His father pulled up in the car. His old man carried the box and dropped the junk onto the field. The box thunked in the snow and a sneaker fell out. Then his father ran to get the turkey.
You want to kick the turkey, his old man yelled at him. Let's fucking kick it then.
I want to tell you something, John yelled back. I don't want anything from you.
I don't want to hear a goddamn thing, his father said. Let's kick this thing.
John watched him jog up to the tee. His face was red. His old man planted the bird on the tee, holding it with the tip of his fingers.
We'll have to move it closer, John said. It's too heavy.
His father moved the bird and the tee ten yards closer.

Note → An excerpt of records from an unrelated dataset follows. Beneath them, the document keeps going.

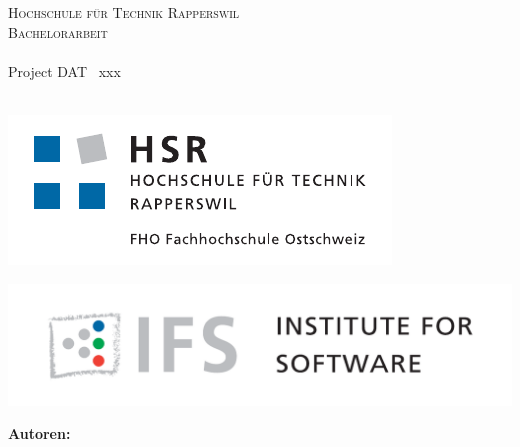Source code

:
\author{
	\rlif \\
	\and
	\chuf \\
	\and
	\fscf \\
}

\clearpage
\begin{titlepage}
	
	\begin{center}
		\textsc{Hochschule für Technik Rapperswil} \\
		\textsc{Bachelorarbeit} \\ [25pt]
		\hr{0.5pt} \\[0.4cm]
		\huge Project DAT \textendash\ xxx \\
		\hr{2pt} \\[0.5cm]
		
		
		\begin{figure}[H]
			\centering
		\end{figure}
		
		\begin{minipage}{0.49\textwidth}
			\includegraphics[width=\textwidth]{fig/hsr-logo}
		\end{minipage}
		\begin{minipage}{0.49\textwidth}
			\includegraphics[width=\textwidth]{fig/ifs-logo}
		\end{minipage}
		
		\vfill
	\end{center}
	
		
	\begin{flushleft}
		\textbf{\LARGE Autoren:}\\
		\Large \rlif \\
		\Large \chuf \\
		\Large \fscf \\
		\vspace{1cm}
		

\end{flushleft}
\end{titlepage}
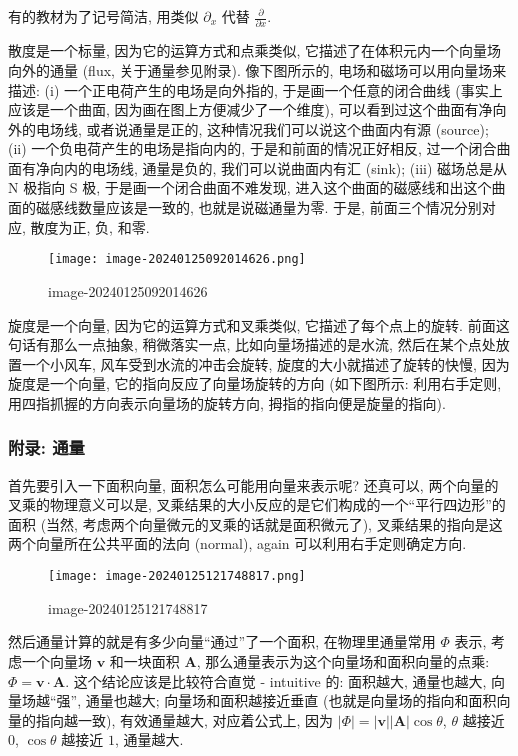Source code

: \begin{newquote}
有的教材为了记号简洁, 用类似 \(\partial_x\) 代替
\(\frac{\partial}{\partial x}\).
\end{newquote}

散度是一个标量, 因为它的运算方式和点乘类似,
它描述了在体积元内一个向量场向外的通量 (flux, 关于通量参见附录).
像下图所示的, 电场和磁场可以用向量场来描述: (i)
一个正电荷产生的电场是向外指的, 于是画一个任意的闭合曲线
(事实上应该是一个曲面, 因为画在图上方便减少了一个维度),
可以看到过这个曲面有净向外的电场线, 或者说通量是正的,
这种情况我们可以说这个曲面内有源 (source); (ii)
一个负电荷产生的电场是指向内的, 于是和前面的情况正好相反,
过一个闭合曲面有净向内的电场线, 通量是负的, 我们可以说曲面内有汇 (sink);
(iii) 磁场总是从 N 极指向 S 极, 于是画一个闭合曲面不难发现,
进入这个曲面的磁感线和出这个曲面的磁感线数量应该是一致的,
也就是说磁通量为零. 于是, 前面三个情况分别对应, 散度为正, 负, 和零.

\begin{figure}
\centering
\texttt{[image: image-20240125092014626.png]}
\caption{image-20240125092014626}
\end{figure}

旋度是一个向量, 因为它的运算方式和叉乘类似, 它描述了每个点上的旋转.
前面这句话有那么一点抽象, 稍微落实一点, 比如向量场描述的是水流,
然后在某个点处放置一个小风车, 风车受到水流的冲击会旋转,
旋度的大小就描述了旋转的快慢, 因为旋度是一个向量,
它的指向反应了向量场旋转的方向 (如下图所示: 利用右手定则,
用四指抓握的方向表示向量场的旋转方向, 拇指的指向便是旋量的指向).

\subsubsection{附录: 通量}

首先要引入一下面积向量, 面积怎么可能用向量来表示呢? 还真可以,
两个向量的叉乘的物理意义可以是,
叉乘结果的大小反应的是它们构成的一个``平行四边形''的面积 (当然,
考虑两个向量微元的叉乘的话就是面积微元了),
叉乘结果的指向是这两个向量所在公共平面的法向 (normal), again
可以利用右手定则确定方向.

\begin{figure}
\centering
\texttt{[image: image-20240125121748817.png]}
\caption{image-20240125121748817}
\end{figure}

然后通量计算的就是有多少向量``通过''了一个面积, 在物理里通量常用
\(\Phi\) 表示, 考虑一个向量场 \(\boldsymbol{v}\) 和一块面积
\(\boldsymbol{A}\), 那么通量表示为这个向量场和面积向量的点乘:
\(\Phi=\boldsymbol{v}\cdot\boldsymbol{A}\). 这个结论应该是比较符合直觉 -
intuitive 的: 面积越大, 通量也越大, 向量场越``强'', 通量也越大;
向量场和面积越接近垂直 (也就是向量场的指向和面积向量的指向越一致),
有效通量越大, 对应着公式上, 因为
\(|\Phi|=|\boldsymbol{v}||\boldsymbol{A}|\cos\theta\), \(\theta\) 越接近
\(0\), \(\cos\theta\) 越接近 \(1\), 通量越大.
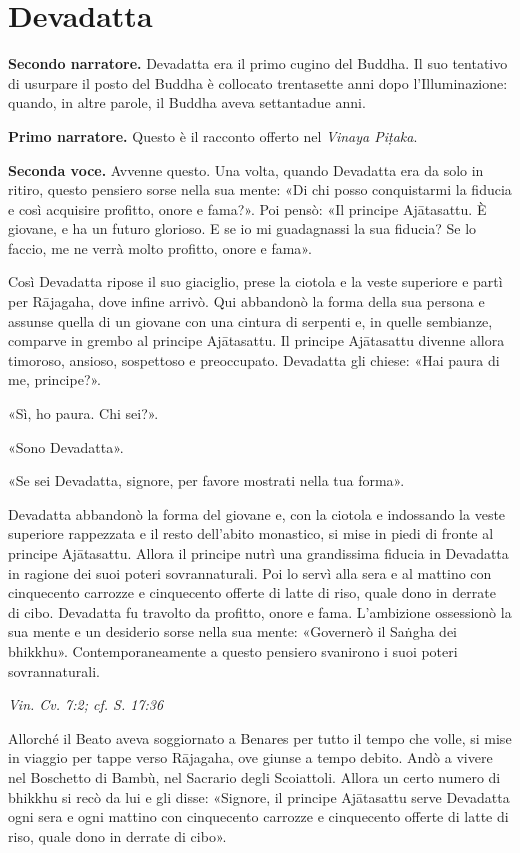\chapter{Devadatta}

\textbf{Secondo narratore.} Devadatta era il primo cugino del Buddha. Il suo
tentativo di usurpare il posto del Buddha è collocato trentasette anni
dopo l’Illuminazione: quando, in altre parole, il Buddha aveva
settantadue anni.


\textbf{Primo narratore.} Questo è il racconto offerto nel \emph{Vinaya Piṭaka}.


\textbf{Seconda voce.} Avvenne questo. Una volta, quando Devadatta era da solo in
ritiro, questo pensiero sorse nella sua mente: «Di chi posso
conquistarmi la fiducia e così acquisire profitto, onore e fama?». Poi
pensò: «Il principe Ajātasattu. È giovane, e ha un futuro glorioso. E se
io mi guadagnassi la sua fiducia? Se lo faccio, me ne verrà molto
profitto, onore e fama».


Così Devadatta ripose il suo giaciglio, prese la ciotola e la veste
superiore e partì per Rājagaha, dove infine arrivò. Qui abbandonò la
forma della sua persona e assunse quella di un giovane con una cintura
di serpenti e, in quelle sembianze, comparve in grembo al principe
Ajātasattu. Il principe Ajātasattu divenne allora timoroso, ansioso,
sospettoso e preoccupato. Devadatta gli chiese: «Hai paura di me,
principe?».


«Sì, ho paura. Chi sei?».


«Sono Devadatta».


«Se sei Devadatta, signore, per favore mostrati nella tua forma».


Devadatta abbandonò la forma del giovane e, con la ciotola e indossando
la veste superiore rappezzata e il resto dell’abito monastico, si mise
in piedi di fronte al principe Ajātasattu. Allora il principe nutrì una
grandissima fiducia in Devadatta in ragione dei suoi poteri
sovrannaturali. Poi lo servì alla sera e al mattino con cinquecento
carrozze e cinquecento offerte di latte di riso, quale dono in derrate
di cibo. Devadatta fu travolto da profitto, onore e fama. L’ambizione
ossessionò la sua mente e un desiderio sorse nella sua mente: «Governerò
il Saṅgha dei bhikkhu». Contemporaneamente a questo pensiero svanirono i
suoi poteri sovrannaturali.


\emph{Vin. Cv. 7:2; cf. S. 17:36}


Allorché il Beato aveva soggiornato a Benares per tutto il tempo che
volle, si mise in viaggio per tappe verso Rājagaha, ove giunse a tempo
debito. Andò a vivere nel Boschetto di Bambù, nel Sacrario degli
Scoiattoli. Allora un certo numero di bhikkhu si recò da lui e gli
disse: «Signore, il principe Ajātasattu serve Devadatta ogni sera e ogni
mattino con cinquecento carrozze e cinquecento offerte di latte di riso,
quale dono in derrate di cibo».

John stood there, watching him. Then he backed up, hearing the crunching of the icy ground, and kicked the bird dead-on through the uprights, stuffing flying out, the right wing breaking off at impact. His father ran after it and brought it back, a stub of wing-bone sticking out.
You want to fucking kick the bird, his father said. You want to do whatever you want. Fine.
His father teed it up again and John kicked it through again. Pieces of turkey flew apart, another wing, but it was a stubborn bird, knew which season it was, and it held together. The ice sheeted down now, mixing with snow. John's face was wet and cold. His father's hair was coated white. His old man's eyebrows were crusting over.
John ran to get the bird again. His father teed it up and John put it through. He got it again and brought it back. John was winded now, sweating, and it was cold. His right foot ached. The turkey was going to pieces. A piece of skin flapped around and the meat had shredded in spots. A wind picked up and John looked over at the pile of old junk, layered in ice. He started laughing.
His father was yelling through the snow and the wind, Again. Let's go again.
Pieces of the turkey were strewn across the ice, covered in the storm. John felt the cold on his face, and knew that his nose and ears were tipped red, the way his father's were.
You want to kick it, his old man said. Let's kick the shit out of it. Let's really fucking kick the hell out of this thing.
John took his normal drop back, just like he used to do, and got ready to kick it again.
It's time that I said something, he said.
But he didn't know what it was anymore.
He watched the snow covering his father's hands. They were shaking, holding the turkey, shivering. The box of old junk on the field was covered with snow and ice. John imagined that if you could find the perfect piece of ice and lift it up maybe everything would stick to it and come up easy like a scab, and you could see beneath the surface to some warmth. John watched his old man freezing there, and felt his own face and foot freezing, going numb, and decided to keep kicking as long as he could.